Delhi High Court
Maj Gen (Retd) Hoshiar Singh Ysm vs M/S M K Constructions & Anr. on 5 October, 2016
Author: Sunil Gaur
Bench: Sunil Gaur
$~11
* IN THE HIGH COURT OF DELHI AT NEW DELHI
Date of Decision: October 05, 2016
+ FAO 140/2016
MAJ GEN (RETD) HOSHIAR SINGH YSM ..... Appellant
Through: Mr. Arunav Patnaik &
Ms. Mahima Sinha, Advocates
Versus
M/S M K CONSTRUCTIONS & ANR. ..... Respondents
Through: Mr.L.B.Rai, Mr.A.N. Mahajan &
Mr.Mohit Kumar Sharma,
Advocates
CORAM:
HON'BLE MR. JUSTICE SUNIL GAUR
JUDGMENT
%
1. Impugned order of 19th November, 2015, rejects appellant- owner's objection under Section 34 of the Arbitration and Conciliation Act, 1996 by holding that the objections are without any basis and Arbitrator was justified in passing the Award against appellant. Trial court, after adverting to various decisions of Supreme Court and this Court, has held that objections filed by appellant are not covered by any of the grounds enumerated under Section 34 of The Arbitration and Conciliation Act, 1996.
2. Arbitrator's Award of 6th February, 2014 (Annexure A-2) notes the FAO 140/2016 Page 1 of 9 factual details of this case, which are not required to be reproduced here. Suffice to note that there was a construction Agreement between appellant-owner and respondent-builder and the structure/ superstructure on the land in question was to be raised as per the construction Agreement of 8th April, 2008. Before the Arbitrator, appellant had pointed out a number of deviations and defects in the construction work done by respondents vide Show Cause Notice of 23 rd July, 2009 which was not responded to. Rectification cost of deviation claimed by appellant was to the tune of `17,00,000/-. Admission and denial of documents was got done by Arbitrator and after recording evidence on the pleadings of the parties, the learned Arbitrator had passed the Award directing appellant to make balance payment of `8,59,484/- with interest.

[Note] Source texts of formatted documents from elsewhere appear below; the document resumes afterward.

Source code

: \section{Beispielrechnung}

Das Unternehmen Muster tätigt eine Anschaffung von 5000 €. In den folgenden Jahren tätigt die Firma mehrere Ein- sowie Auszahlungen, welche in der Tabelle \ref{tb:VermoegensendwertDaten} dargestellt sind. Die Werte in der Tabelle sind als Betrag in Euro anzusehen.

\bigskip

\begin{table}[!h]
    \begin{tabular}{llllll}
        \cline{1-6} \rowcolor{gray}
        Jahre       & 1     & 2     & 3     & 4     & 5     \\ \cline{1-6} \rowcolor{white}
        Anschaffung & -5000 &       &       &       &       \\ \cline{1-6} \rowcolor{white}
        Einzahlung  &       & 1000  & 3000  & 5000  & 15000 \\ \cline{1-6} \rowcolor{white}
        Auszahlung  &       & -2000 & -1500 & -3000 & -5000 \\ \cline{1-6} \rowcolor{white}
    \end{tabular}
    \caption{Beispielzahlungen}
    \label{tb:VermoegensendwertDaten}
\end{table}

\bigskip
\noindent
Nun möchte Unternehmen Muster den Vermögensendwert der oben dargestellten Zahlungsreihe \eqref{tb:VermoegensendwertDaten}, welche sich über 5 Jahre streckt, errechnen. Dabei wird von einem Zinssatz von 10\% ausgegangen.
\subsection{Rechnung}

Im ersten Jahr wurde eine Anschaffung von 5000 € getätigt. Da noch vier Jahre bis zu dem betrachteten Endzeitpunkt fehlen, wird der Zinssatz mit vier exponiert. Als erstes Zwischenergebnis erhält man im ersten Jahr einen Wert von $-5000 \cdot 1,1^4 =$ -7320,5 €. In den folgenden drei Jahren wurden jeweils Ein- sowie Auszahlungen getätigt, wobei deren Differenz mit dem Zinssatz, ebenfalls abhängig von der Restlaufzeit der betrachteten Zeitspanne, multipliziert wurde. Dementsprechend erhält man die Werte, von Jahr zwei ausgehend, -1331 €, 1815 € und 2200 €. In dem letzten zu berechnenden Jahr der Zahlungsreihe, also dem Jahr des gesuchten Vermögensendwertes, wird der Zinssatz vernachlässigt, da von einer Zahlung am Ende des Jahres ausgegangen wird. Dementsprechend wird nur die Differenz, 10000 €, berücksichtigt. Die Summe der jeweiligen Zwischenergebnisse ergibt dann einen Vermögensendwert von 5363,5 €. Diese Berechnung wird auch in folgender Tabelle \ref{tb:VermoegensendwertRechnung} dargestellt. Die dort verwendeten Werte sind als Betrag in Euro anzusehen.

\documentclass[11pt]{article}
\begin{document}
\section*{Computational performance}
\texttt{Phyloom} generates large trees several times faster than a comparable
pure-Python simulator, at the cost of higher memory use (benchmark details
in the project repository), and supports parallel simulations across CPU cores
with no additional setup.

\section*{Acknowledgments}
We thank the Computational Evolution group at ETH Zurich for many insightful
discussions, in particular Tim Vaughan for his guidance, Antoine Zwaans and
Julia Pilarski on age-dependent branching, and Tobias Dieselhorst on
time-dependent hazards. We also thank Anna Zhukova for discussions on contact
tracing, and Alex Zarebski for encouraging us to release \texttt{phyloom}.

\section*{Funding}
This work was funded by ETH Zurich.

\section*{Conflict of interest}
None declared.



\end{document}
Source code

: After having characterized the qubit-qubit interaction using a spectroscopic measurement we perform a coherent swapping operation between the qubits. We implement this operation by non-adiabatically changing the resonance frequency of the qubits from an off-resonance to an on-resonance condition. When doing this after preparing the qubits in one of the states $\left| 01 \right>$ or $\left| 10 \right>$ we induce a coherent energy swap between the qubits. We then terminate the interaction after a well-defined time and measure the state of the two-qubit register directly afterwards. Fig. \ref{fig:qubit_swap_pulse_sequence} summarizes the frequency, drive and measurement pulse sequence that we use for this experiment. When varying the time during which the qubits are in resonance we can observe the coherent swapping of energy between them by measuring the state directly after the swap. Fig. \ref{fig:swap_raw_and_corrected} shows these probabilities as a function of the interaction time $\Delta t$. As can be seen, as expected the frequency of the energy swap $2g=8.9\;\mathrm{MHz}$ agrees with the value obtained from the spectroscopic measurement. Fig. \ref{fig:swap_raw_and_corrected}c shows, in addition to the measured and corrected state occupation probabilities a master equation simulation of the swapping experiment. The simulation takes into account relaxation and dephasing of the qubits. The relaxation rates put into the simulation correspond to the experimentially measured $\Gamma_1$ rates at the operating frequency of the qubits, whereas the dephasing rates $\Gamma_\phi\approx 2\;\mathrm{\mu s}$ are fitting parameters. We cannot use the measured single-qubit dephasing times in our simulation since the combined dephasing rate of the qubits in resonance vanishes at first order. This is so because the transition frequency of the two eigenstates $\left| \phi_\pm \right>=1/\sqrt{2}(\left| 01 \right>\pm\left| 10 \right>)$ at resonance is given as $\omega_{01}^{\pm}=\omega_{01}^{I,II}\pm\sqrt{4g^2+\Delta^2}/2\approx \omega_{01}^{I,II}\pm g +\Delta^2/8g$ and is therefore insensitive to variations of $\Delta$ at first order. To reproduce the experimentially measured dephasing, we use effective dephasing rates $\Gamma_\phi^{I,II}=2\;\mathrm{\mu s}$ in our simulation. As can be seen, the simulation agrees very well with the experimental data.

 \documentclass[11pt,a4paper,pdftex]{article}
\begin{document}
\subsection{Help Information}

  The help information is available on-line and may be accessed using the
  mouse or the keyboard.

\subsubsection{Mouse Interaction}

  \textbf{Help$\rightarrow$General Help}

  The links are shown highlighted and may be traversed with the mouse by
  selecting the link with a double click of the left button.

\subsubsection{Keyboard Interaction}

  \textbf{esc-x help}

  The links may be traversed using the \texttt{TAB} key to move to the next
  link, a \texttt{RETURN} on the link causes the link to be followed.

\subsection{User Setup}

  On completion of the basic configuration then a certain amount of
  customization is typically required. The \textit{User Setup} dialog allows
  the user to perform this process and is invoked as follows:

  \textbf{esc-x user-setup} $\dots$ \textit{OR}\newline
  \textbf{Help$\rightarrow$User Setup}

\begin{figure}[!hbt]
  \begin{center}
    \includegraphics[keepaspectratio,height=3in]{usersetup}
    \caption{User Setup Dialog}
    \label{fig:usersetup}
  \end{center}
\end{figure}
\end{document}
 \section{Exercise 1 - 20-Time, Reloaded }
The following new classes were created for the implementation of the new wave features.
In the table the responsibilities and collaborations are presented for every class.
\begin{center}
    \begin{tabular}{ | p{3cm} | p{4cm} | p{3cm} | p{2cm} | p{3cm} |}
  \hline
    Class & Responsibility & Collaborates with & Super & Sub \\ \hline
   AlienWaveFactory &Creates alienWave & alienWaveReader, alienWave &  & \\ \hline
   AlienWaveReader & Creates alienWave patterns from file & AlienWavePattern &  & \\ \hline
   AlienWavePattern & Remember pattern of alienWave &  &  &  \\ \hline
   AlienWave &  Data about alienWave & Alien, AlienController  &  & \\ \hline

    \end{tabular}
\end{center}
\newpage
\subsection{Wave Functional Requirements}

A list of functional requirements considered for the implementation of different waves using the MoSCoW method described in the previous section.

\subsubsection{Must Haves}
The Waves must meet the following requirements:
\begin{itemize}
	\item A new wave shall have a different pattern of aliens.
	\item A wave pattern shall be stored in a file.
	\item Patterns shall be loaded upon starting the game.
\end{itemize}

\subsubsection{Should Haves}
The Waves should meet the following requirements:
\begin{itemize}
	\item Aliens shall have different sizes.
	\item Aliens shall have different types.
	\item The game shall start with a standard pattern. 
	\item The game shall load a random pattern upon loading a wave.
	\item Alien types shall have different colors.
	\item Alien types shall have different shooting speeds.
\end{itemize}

3. It is a matter of record that during admission-denial of documents, appellant had admitted the final bill raised by respondent and learned Arbitrator took note of the Architect's Report placed on record by both the sides but had proceeded not to rely upon them because the inspections were conducted by the Architects in the absence of the other side and there was a time gap between inspections conducted and so, the learned Arbitrator chose not to rely upon the Architect's Report of either side and has passed the Award, which was challenged by appellant by way of objections under Section 34 of The Arbitration and Conciliation Act, 1996 and the said objections have been dismissed vide impugned order.
4. Learned counsel for appellant submits that the Award is patently illegal because it does not deal with appellant's application seeking appointment of an expert as Local Commissioner to conduct the site inspection to find out the defects, in the structure/super structure raised by FAO 140/2016 Page 2 of 9 respondents. It is submitted by learned counsel for appellant that sole reliance upon an admission by appellant cannot be the basis of the Award, as the endeavour in these proceedings is to find out the truth which could have been easily discovered by getting a report from a government approved Architect appointed as a Local Commissioner and this can be done even now to detect the defects which exists in the super structure raised by respondents. It is submitted on instructions that due to the defects in the construction done by respondents, appellant does not feel safe to live in the residential building in question. It is pointed out by appellant's counsel that the final bill was admitted during admission- denial of documents under sheer misconception that admission is qua existence of the document and not of its contents.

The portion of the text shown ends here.